**Exercise prompt:** Reproduce all entries below verbatim. Skip the pictures.

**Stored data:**
((
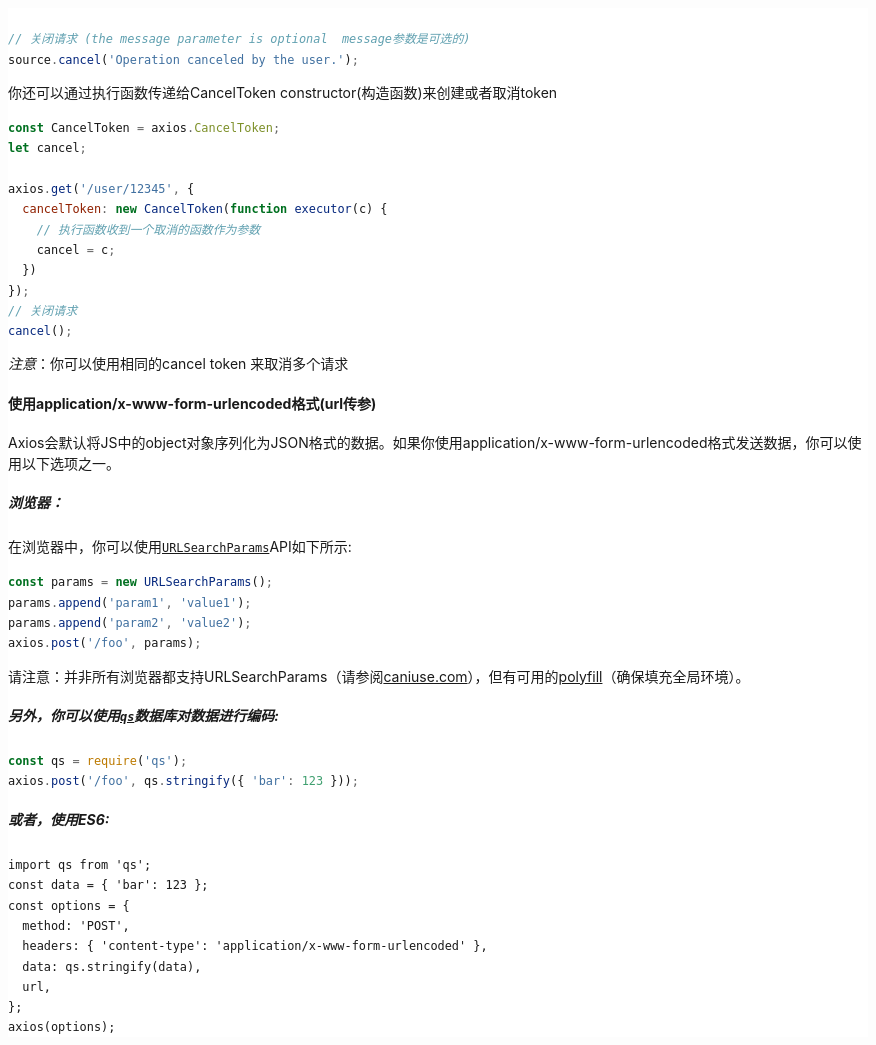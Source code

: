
 ```javascript

// 关闭请求 (the message parameter is optional  message参数是可选的)
source.cancel('Operation canceled by the user.');
```

你还可以通过执行函数传递给CancelToken constructor(构造函数)来创建或者取消token

```javascript
const CancelToken = axios.CancelToken;
let cancel;

axios.get('/user/12345', {
  cancelToken: new CancelToken(function executor(c) {
    // 执行函数收到一个取消的函数作为参数
    cancel = c;
  })
});
// 关闭请求
cancel();
```

*注意*：你可以使用相同的cancel token 来取消多个请求

#### 使用application/x-www-form-urlencoded格式(url传参)

Axios会默认将JS中的object对象序列化为JSON格式的数据。如果你使用application/x-www-form-urlencoded格式发送数据，你可以使用以下选项之一。

##### 浏览器：

在浏览器中，你可以使用[`URLSearchParams`](https://developer.mozilla.org/en-US/docs/Web/API/URLSearchParams)API如下所示:

```javascript
const params = new URLSearchParams();
params.append('param1', 'value1');
params.append('param2', 'value2');
axios.post('/foo', params);
```

请注意：并非所有浏览器都支持URLSearchParams（请参阅[caniuse.com](http://www.caniuse.com/#feat=urlsearchparams)），但有可用的[polyfill](https://github.com/WebReflection/url-search-params)（确保填充全局环境）。

##### 另外，你可以使用[`qs`](https://github.com/ljharb/qs)数据库对数据进行编码:

```javascript
const qs = require('qs');
axios.post('/foo', qs.stringify({ 'bar': 123 }));
```

##### 或者，使用ES6:

```
import qs from 'qs';
const data = { 'bar': 123 };
const options = {
  method: 'POST',
  headers: { 'content-type': 'application/x-www-form-urlencoded' },
  data: qs.stringify(data),
  url,
};
axios(options);
```

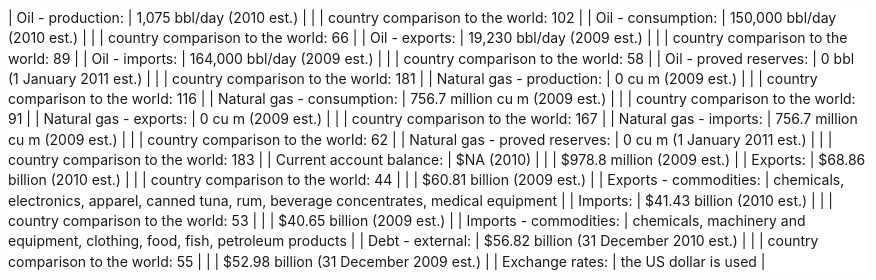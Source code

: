 | Oil - production: | 1,075 bbl/day (2010 est.) |
| | country comparison to the world: 102 |
| Oil - consumption: | 150,000 bbl/day (2010 est.) |
| | country comparison to the world: 66 |
| Oil - exports: | 19,230 bbl/day (2009 est.) |
| | country comparison to the world: 89 |
| Oil - imports: | 164,000 bbl/day (2009 est.) |
| | country comparison to the world: 58 |
| Oil - proved reserves: | 0 bbl (1 January 2011 est.) |
| | country comparison to the world: 181 |
| Natural gas - production: | 0 cu m (2009 est.) |
| | country comparison to the world: 116 |
| Natural gas - consumption: | 756.7 million cu m (2009 est.) |
| | country comparison to the world: 91 |
| Natural gas - exports: | 0 cu m (2009 est.) |
| | country comparison to the world: 167 |
| Natural gas - imports: | 756.7 million cu m (2009 est.) |
| | country comparison to the world: 62 |
| Natural gas - proved reserves: | 0 cu m (1 January 2011 est.) |
| | country comparison to the world: 183 |
| Current account balance: | $NA (2010) |
| | $978.8 million (2009 est.) |
| Exports: | $68.86 billion (2010 est.) |
| | country comparison to the world: 44 |
| | $60.81 billion (2009 est.) |
| Exports - commodities: | chemicals, electronics, apparel, canned tuna, rum, beverage concentrates, medical equipment |
| Imports: | $41.43 billion (2010 est.) |
| | country comparison to the world: 53 |
| | $40.65 billion (2009 est.) |
| Imports - commodities: | chemicals, machinery and equipment, clothing, food, fish, petroleum products |
| Debt - external: | $56.82 billion (31 December 2010 est.) |
| | country comparison to the world: 55 |
| | $52.98 billion (31 December 2009 est.) |
| Exchange rates: | the US dollar is used |

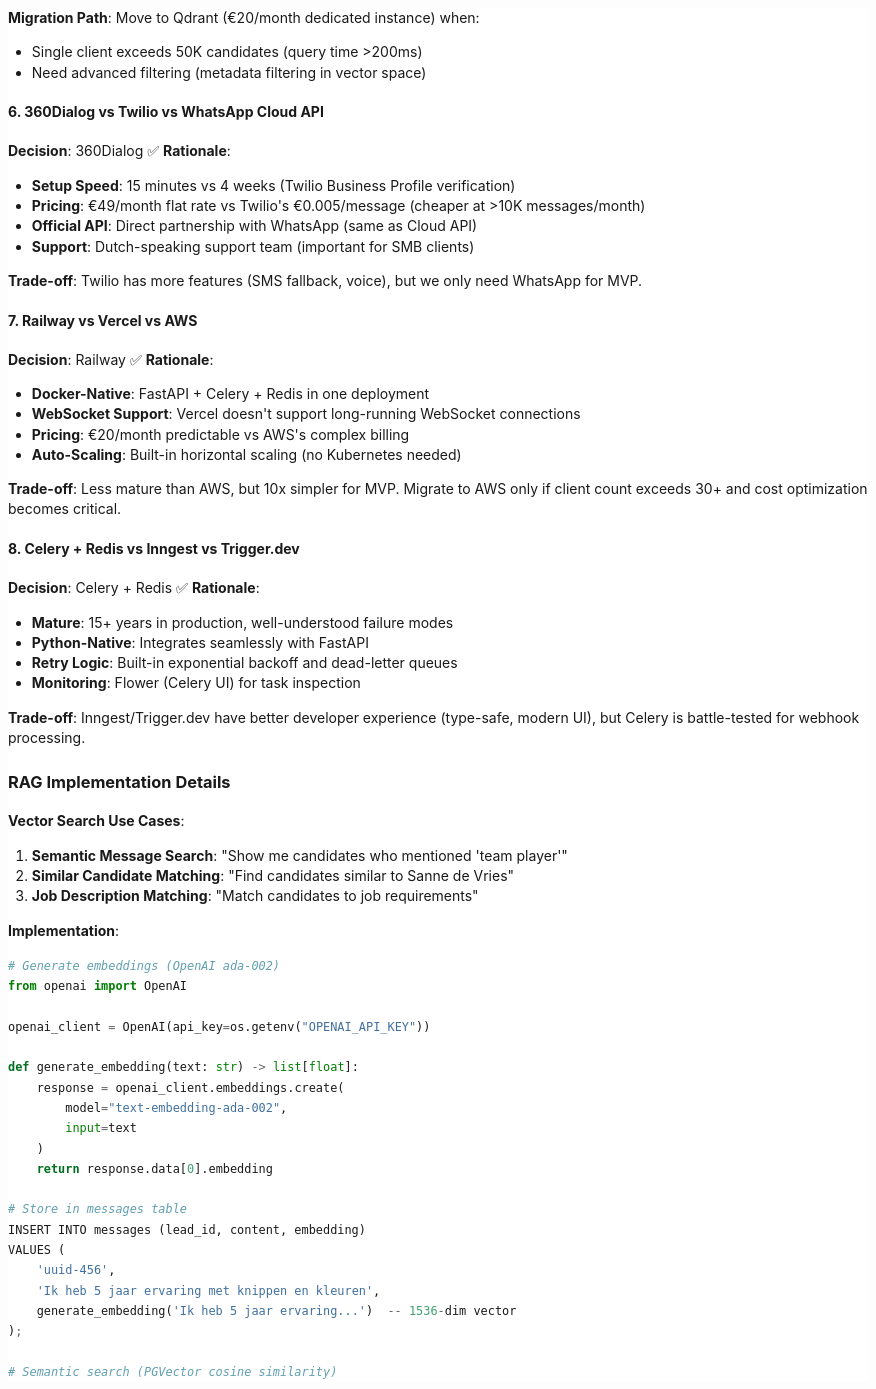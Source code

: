 **Migration Path**: Move to Qdrant (€20/month dedicated instance) when:
- Single client exceeds 50K candidates (query time >200ms)
- Need advanced filtering (metadata filtering in vector space)

#### 6. 360Dialog vs Twilio vs WhatsApp Cloud API
**Decision**: 360Dialog ✅
**Rationale**:
- **Setup Speed**: 15 minutes vs 4 weeks (Twilio Business Profile verification)
- **Pricing**: €49/month flat rate vs Twilio's €0.005/message (cheaper at >10K messages/month)
- **Official API**: Direct partnership with WhatsApp (same as Cloud API)
- **Support**: Dutch-speaking support team (important for SMB clients)

**Trade-off**: Twilio has more features (SMS fallback, voice), but we only need WhatsApp for MVP.

#### 7. Railway vs Vercel vs AWS
**Decision**: Railway ✅
**Rationale**:
- **Docker-Native**: FastAPI + Celery + Redis in one deployment
- **WebSocket Support**: Vercel doesn't support long-running WebSocket connections
- **Pricing**: €20/month predictable vs AWS's complex billing
- **Auto-Scaling**: Built-in horizontal scaling (no Kubernetes needed)

**Trade-off**: Less mature than AWS, but 10x simpler for MVP. Migrate to AWS only if client count exceeds 30+ and cost optimization becomes critical.

#### 8. Celery + Redis vs Inngest vs Trigger.dev
**Decision**: Celery + Redis ✅
**Rationale**:
- **Mature**: 15+ years in production, well-understood failure modes
- **Python-Native**: Integrates seamlessly with FastAPI
- **Retry Logic**: Built-in exponential backoff and dead-letter queues
- **Monitoring**: Flower (Celery UI) for task inspection

**Trade-off**: Inngest/Trigger.dev have better developer experience (type-safe, modern UI), but Celery is battle-tested for webhook processing.

### RAG Implementation Details

**Vector Search Use Cases**:
1. **Semantic Message Search**: "Show me candidates who mentioned 'team player'"
2. **Similar Candidate Matching**: "Find candidates similar to Sanne de Vries"
3. **Job Description Matching**: "Match candidates to job requirements"

**Implementation**:
```python
# Generate embeddings (OpenAI ada-002)
from openai import OpenAI

openai_client = OpenAI(api_key=os.getenv("OPENAI_API_KEY"))

def generate_embedding(text: str) -> list[float]:
    response = openai_client.embeddings.create(
        model="text-embedding-ada-002",
        input=text
    )
    return response.data[0].embedding

# Store in messages table
INSERT INTO messages (lead_id, content, embedding)
VALUES (
    'uuid-456',
    'Ik heb 5 jaar ervaring met knippen en kleuren',
    generate_embedding('Ik heb 5 jaar ervaring...')  -- 1536-dim vector
);

# Semantic search (PGVector cosine similarity)
```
))
**Response to this task:**
Source code

:
 ```javascript

// 关闭请求 (the message parameter is optional  message参数是可选的)
source.cancel('Operation canceled by the user.');
```

你还可以通过执行函数传递给CancelToken constructor(构造函数)来创建或者取消token

```javascript
const CancelToken = axios.CancelToken;
let cancel;

axios.get('/user/12345', {
  cancelToken: new CancelToken(function executor(c) {
    // 执行函数收到一个取消的函数作为参数
    cancel = c;
  })
});
// 关闭请求
cancel();
```

*注意*：你可以使用相同的cancel token 来取消多个请求

#### 使用application/x-www-form-urlencoded格式(url传参)

Axios会默认将JS中的object对象序列化为JSON格式的数据。如果你使用application/x-www-form-urlencoded格式发送数据，你可以使用以下选项之一。

##### 浏览器：

在浏览器中，你可以使用[`URLSearchParams`](https://developer.mozilla.org/en-US/docs/Web/API/URLSearchParams)API如下所示:

```javascript
const params = new URLSearchParams();
params.append('param1', 'value1');
params.append('param2', 'value2');
axios.post('/foo', params);
```

请注意：并非所有浏览器都支持URLSearchParams（请参阅[caniuse.com](http://www.caniuse.com/#feat=urlsearchparams)），但有可用的[polyfill](https://github.com/WebReflection/url-search-params)（确保填充全局环境）。

##### 另外，你可以使用[`qs`](https://github.com/ljharb/qs)数据库对数据进行编码:

```javascript
const qs = require('qs');
axios.post('/foo', qs.stringify({ 'bar': 123 }));
```

##### 或者，使用ES6:

```
import qs from 'qs';
const data = { 'bar': 123 };
const options = {
  method: 'POST',
  headers: { 'content-type': 'application/x-www-form-urlencoded' },
  data: qs.stringify(data),
  url,
};
axios(options);
```

Source code

: | Oil - production: | 1,075 bbl/day (2010 est.) |
| | country comparison to the world: 102 |
| Oil - consumption: | 150,000 bbl/day (2010 est.) |
| | country comparison to the world: 66 |
| Oil - exports: | 19,230 bbl/day (2009 est.) |
| | country comparison to the world: 89 |
| Oil - imports: | 164,000 bbl/day (2009 est.) |
| | country comparison to the world: 58 |
| Oil - proved reserves: | 0 bbl (1 January 2011 est.) |
| | country comparison to the world: 181 |
| Natural gas - production: | 0 cu m (2009 est.) |
| | country comparison to the world: 116 |
| Natural gas - consumption: | 756.7 million cu m (2009 est.) |
| | country comparison to the world: 91 |
| Natural gas - exports: | 0 cu m (2009 est.) |
| | country comparison to the world: 167 |
| Natural gas - imports: | 756.7 million cu m (2009 est.) |
| | country comparison to the world: 62 |
| Natural gas - proved reserves: | 0 cu m (1 January 2011 est.) |
| | country comparison to the world: 183 |
| Current account balance: | $NA (2010) |
| | $978.8 million (2009 est.) |
| Exports: | $68.86 billion (2010 est.) |
| | country comparison to the world: 44 |
| | $60.81 billion (2009 est.) |
| Exports - commodities: | chemicals, electronics, apparel, canned tuna, rum, beverage concentrates, medical equipment |
| Imports: | $41.43 billion (2010 est.) |
| | country comparison to the world: 53 |
| | $40.65 billion (2009 est.) |
| Imports - commodities: | chemicals, machinery and equipment, clothing, food, fish, petroleum products |
| Debt - external: | $56.82 billion (31 December 2010 est.) |
| | country comparison to the world: 55 |
| | $52.98 billion (31 December 2009 est.) |
| Exchange rates: | the US dollar is used |

Source code

: **Migration Path**: Move to Qdrant (€20/month dedicated instance) when:
- Single client exceeds 50K candidates (query time >200ms)
- Need advanced filtering (metadata filtering in vector space)

#### 6. 360Dialog vs Twilio vs WhatsApp Cloud API
**Decision**: 360Dialog ✅
**Rationale**:
- **Setup Speed**: 15 minutes vs 4 weeks (Twilio Business Profile verification)
- **Pricing**: €49/month flat rate vs Twilio's €0.005/message (cheaper at >10K messages/month)
- **Official API**: Direct partnership with WhatsApp (same as Cloud API)
- **Support**: Dutch-speaking support team (important for SMB clients)

**Trade-off**: Twilio has more features (SMS fallback, voice), but we only need WhatsApp for MVP.

#### 7. Railway vs Vercel vs AWS
**Decision**: Railway ✅
**Rationale**:
- **Docker-Native**: FastAPI + Celery + Redis in one deployment
- **WebSocket Support**: Vercel doesn't support long-running WebSocket connections
- **Pricing**: €20/month predictable vs AWS's complex billing
- **Auto-Scaling**: Built-in horizontal scaling (no Kubernetes needed)

**Trade-off**: Less mature than AWS, but 10x simpler for MVP. Migrate to AWS only if client count exceeds 30+ and cost optimization becomes critical.

#### 8. Celery + Redis vs Inngest vs Trigger.dev
**Decision**: Celery + Redis ✅
**Rationale**:
- **Mature**: 15+ years in production, well-understood failure modes
- **Python-Native**: Integrates seamlessly with FastAPI
- **Retry Logic**: Built-in exponential backoff and dead-letter queues
- **Monitoring**: Flower (Celery UI) for task inspection

**Trade-off**: Inngest/Trigger.dev have better developer experience (type-safe, modern UI), but Celery is battle-tested for webhook processing.

### RAG Implementation Details

**Vector Search Use Cases**:
1. **Semantic Message Search**: "Show me candidates who mentioned 'team player'"
2. **Similar Candidate Matching**: "Find candidates similar to Sanne de Vries"
3. **Job Description Matching**: "Match candidates to job requirements"

**Implementation**:
```python
# Generate embeddings (OpenAI ada-002)
from openai import OpenAI

openai_client = OpenAI(api_key=os.getenv("OPENAI_API_KEY"))

def generate_embedding(text: str) -> list[float]:
    response = openai_client.embeddings.create(
        model="text-embedding-ada-002",
        input=text
    )
    return response.data[0].embedding

# Store in messages table
INSERT INTO messages (lead_id, content, embedding)
VALUES (
    'uuid-456',
    'Ik heb 5 jaar ervaring met knippen en kleuren',
    generate_embedding('Ik heb 5 jaar ervaring...')  -- 1536-dim vector
);

# Semantic search (PGVector cosine similarity)
```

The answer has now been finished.